INSTRUCTIONS FOR THE TASK: In the data below, find every line with the string "FizzBuzz" and pull it out.

[Excerpts from a dataset]
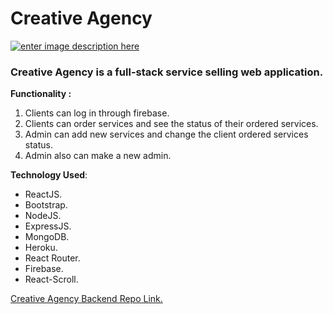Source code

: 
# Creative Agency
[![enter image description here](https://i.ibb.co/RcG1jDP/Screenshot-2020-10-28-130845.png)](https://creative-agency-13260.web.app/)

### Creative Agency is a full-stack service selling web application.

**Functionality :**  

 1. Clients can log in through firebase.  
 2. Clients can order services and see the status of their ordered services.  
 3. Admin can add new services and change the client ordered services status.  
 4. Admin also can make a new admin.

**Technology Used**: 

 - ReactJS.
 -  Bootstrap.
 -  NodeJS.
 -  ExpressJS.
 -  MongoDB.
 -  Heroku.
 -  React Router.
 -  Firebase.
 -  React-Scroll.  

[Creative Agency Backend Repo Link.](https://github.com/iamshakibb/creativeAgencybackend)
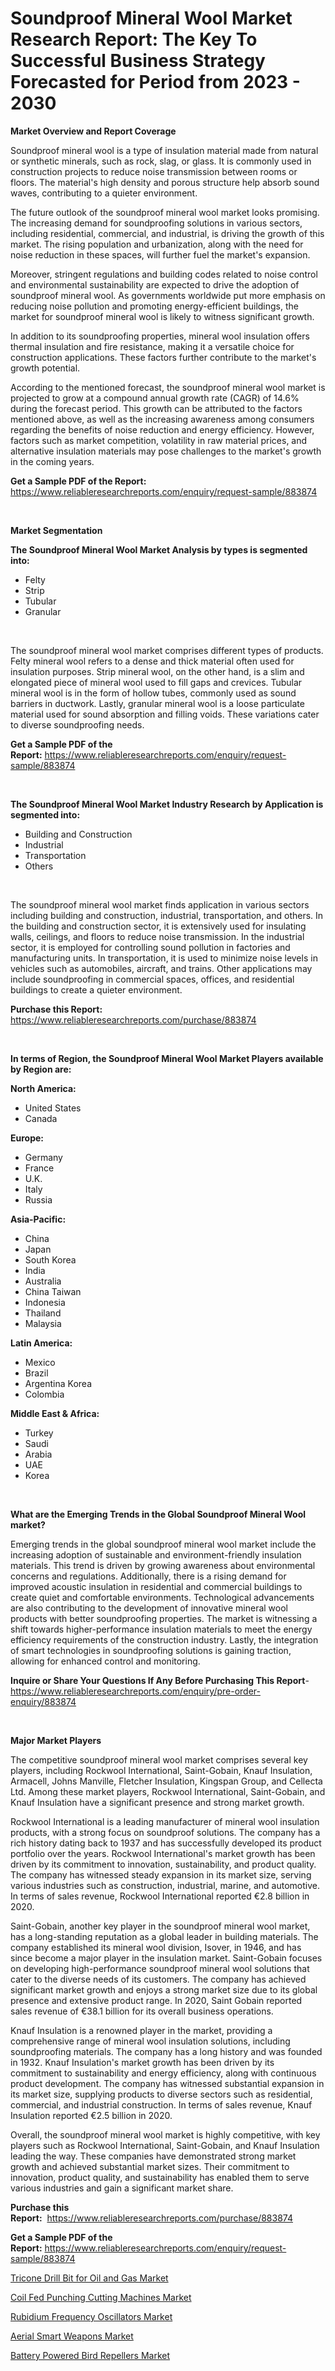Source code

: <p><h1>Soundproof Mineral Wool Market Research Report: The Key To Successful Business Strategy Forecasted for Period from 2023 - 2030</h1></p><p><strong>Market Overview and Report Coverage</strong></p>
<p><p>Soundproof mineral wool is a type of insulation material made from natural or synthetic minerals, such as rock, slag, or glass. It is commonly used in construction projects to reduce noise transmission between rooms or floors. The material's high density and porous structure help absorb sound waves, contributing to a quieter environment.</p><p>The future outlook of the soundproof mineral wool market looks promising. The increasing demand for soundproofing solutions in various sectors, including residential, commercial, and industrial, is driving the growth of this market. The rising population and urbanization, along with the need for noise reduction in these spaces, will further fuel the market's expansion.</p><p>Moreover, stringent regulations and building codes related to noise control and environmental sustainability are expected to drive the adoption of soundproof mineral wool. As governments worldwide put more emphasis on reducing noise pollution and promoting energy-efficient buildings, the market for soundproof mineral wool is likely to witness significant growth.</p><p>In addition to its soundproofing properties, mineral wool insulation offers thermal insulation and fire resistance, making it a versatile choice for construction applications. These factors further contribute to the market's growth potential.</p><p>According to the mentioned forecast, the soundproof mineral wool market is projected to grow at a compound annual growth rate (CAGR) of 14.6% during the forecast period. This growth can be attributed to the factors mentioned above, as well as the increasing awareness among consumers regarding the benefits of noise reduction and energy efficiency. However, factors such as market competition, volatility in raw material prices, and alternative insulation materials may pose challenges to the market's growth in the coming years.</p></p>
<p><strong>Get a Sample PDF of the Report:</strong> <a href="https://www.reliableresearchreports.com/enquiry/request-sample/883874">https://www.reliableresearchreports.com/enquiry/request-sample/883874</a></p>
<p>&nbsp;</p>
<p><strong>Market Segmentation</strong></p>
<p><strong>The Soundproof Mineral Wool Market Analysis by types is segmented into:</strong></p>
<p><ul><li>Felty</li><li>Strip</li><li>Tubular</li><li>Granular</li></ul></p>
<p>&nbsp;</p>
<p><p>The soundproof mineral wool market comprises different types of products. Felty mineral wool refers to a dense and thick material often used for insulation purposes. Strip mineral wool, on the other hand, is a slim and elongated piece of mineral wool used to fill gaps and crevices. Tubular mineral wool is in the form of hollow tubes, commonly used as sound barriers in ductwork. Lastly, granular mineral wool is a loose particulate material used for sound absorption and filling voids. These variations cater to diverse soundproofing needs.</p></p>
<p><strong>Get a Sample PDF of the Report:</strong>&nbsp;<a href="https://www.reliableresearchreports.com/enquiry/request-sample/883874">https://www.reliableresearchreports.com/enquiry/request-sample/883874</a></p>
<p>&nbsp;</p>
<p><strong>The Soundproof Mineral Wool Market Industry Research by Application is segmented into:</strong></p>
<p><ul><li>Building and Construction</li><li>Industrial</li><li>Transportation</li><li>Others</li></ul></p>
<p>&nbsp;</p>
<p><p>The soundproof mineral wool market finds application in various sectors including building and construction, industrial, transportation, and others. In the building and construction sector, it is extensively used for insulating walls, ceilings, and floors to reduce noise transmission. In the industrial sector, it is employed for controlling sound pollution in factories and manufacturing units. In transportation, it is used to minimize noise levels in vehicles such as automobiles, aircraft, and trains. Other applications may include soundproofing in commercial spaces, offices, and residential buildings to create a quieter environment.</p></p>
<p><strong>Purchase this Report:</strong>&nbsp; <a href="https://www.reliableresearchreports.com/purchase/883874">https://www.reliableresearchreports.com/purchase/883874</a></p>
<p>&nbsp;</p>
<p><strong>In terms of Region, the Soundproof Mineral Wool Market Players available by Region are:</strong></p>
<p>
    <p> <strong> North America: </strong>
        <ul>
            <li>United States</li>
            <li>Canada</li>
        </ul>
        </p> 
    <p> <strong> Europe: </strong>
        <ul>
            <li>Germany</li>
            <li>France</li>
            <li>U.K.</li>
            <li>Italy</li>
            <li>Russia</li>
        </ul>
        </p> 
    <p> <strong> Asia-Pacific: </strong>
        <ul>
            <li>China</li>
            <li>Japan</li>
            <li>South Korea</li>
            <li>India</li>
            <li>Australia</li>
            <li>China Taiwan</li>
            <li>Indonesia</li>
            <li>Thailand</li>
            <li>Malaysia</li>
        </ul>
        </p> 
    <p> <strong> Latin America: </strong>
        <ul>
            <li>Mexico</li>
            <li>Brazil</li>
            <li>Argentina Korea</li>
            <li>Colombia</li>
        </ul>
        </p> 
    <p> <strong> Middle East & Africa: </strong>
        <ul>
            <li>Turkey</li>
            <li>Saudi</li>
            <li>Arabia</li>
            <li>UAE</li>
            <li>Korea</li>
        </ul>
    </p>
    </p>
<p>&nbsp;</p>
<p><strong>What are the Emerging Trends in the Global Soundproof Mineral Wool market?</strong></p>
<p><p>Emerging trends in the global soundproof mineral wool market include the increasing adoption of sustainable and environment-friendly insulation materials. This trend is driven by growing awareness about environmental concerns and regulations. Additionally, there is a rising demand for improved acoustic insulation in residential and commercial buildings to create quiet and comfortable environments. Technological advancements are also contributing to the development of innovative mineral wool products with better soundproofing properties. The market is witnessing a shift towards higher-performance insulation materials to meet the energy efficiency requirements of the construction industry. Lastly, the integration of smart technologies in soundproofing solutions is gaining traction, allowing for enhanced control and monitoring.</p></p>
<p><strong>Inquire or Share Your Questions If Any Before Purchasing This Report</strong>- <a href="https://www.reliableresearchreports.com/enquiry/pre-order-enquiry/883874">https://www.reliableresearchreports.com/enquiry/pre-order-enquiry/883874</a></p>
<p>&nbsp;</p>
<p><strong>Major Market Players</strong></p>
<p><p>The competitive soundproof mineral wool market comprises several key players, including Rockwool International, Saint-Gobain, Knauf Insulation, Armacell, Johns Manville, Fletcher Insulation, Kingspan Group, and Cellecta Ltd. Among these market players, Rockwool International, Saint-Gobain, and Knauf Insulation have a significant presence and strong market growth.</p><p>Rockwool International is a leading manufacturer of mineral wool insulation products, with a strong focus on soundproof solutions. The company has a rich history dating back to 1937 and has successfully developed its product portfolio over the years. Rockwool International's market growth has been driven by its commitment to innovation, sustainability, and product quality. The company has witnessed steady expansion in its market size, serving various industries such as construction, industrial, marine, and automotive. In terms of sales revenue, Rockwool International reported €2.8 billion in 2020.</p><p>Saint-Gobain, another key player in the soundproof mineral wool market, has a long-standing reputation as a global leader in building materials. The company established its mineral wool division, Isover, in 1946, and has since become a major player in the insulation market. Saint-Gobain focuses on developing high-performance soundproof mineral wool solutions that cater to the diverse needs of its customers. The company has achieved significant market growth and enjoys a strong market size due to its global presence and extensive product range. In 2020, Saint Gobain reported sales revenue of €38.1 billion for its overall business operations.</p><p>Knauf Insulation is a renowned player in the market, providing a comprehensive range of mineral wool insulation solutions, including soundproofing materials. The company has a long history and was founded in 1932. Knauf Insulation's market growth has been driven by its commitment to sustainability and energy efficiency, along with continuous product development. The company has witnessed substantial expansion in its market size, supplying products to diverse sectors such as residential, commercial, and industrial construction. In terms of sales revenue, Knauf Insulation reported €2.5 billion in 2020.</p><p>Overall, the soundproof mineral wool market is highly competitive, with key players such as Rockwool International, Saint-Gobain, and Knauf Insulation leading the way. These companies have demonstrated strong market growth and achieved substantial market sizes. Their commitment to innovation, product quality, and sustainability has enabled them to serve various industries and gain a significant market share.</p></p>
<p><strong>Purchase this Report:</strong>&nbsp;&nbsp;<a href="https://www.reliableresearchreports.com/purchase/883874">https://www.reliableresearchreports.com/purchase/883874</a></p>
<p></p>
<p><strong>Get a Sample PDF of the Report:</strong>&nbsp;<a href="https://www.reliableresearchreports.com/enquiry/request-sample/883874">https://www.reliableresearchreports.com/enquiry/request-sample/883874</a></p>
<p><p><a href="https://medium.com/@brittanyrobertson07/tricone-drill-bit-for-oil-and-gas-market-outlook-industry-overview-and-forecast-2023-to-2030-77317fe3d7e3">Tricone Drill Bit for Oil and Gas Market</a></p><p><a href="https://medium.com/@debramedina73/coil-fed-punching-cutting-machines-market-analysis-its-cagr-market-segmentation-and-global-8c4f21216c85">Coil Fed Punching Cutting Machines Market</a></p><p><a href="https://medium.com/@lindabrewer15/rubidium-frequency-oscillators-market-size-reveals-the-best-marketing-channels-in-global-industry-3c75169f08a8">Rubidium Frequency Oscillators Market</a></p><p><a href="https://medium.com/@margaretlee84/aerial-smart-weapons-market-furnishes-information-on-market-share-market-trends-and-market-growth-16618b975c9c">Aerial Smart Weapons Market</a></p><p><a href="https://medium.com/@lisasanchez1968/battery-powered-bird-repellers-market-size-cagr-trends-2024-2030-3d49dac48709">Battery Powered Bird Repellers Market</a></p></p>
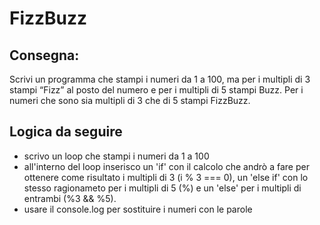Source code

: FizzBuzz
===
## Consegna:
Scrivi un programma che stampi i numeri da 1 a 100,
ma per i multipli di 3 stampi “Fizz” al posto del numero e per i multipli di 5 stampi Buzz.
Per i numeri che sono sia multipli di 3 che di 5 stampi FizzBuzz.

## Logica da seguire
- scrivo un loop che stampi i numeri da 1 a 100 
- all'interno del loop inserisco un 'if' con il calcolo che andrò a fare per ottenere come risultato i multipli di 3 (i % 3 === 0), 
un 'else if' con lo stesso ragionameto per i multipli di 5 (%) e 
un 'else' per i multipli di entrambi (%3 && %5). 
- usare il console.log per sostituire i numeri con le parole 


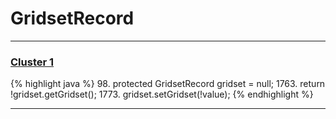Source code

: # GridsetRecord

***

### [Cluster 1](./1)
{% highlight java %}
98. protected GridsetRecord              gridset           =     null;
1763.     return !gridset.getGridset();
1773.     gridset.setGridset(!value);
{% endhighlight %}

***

EXERCISE ANSWER:
: FizzBuzz
Per i numeri che sono sia multipli di 3 che di 5 stampi FizzBuzz.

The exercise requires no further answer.